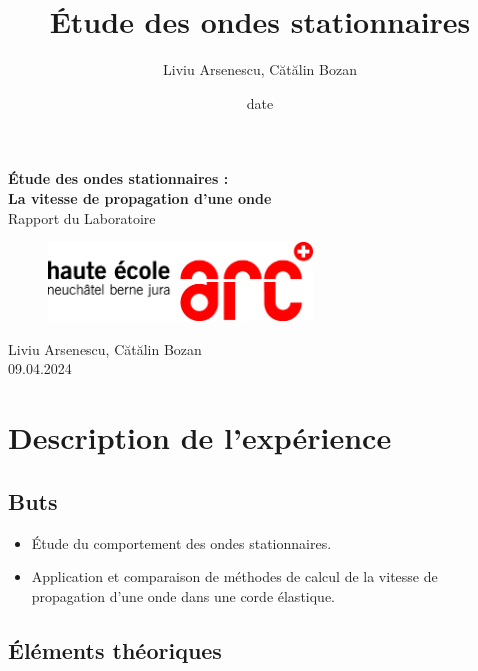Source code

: \documentclass[12pt,a4paper]{article}
\title{Étude des ondes stationnaires}
\author{Liviu Arsenescu, Cătălin Bozan}
\date{date}
\begin{document}
    \begin{titlepage}
        \begin{center}
            \vspace*{\fill}
            \Huge \textbf{Étude des ondes stationnaires :} \\
            \Huge \textbf{La vitesse de propagation d'une onde} \\
            \Large Rapport du Laboratoire \\
            \begin{figure}[h]
                \centering
                \includegraphics[width=7cm]{hearclogo.png}
            \end{figure}
            \vspace{\fill}
            \Large Liviu Arsenescu, Cătălin Bozan \\
            09.04.2024

            \vspace*{\fill}
        \end{center}
    \end{titlepage}

    \thispagestyle{empty}
    \tableofcontents
    \newpage

    \section{Description de l'expérience}
    \subsection{Buts}
    \begin{itemize}
        \item Étude du comportement des ondes stationnaires.
        \item Application et comparaison de méthodes de calcul de la vitesse de propagation d'une onde dans une corde élastique.
    \end{itemize}

    \subsection{Éléments théoriques}
\end{document}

————

Whenever the word "Arsenescu" shows up in a line of the entries, list that line.

\author{Liviu Arsenescu, Cătălin Bozan}
            \Large Liviu Arsenescu, Cătălin Bozan \\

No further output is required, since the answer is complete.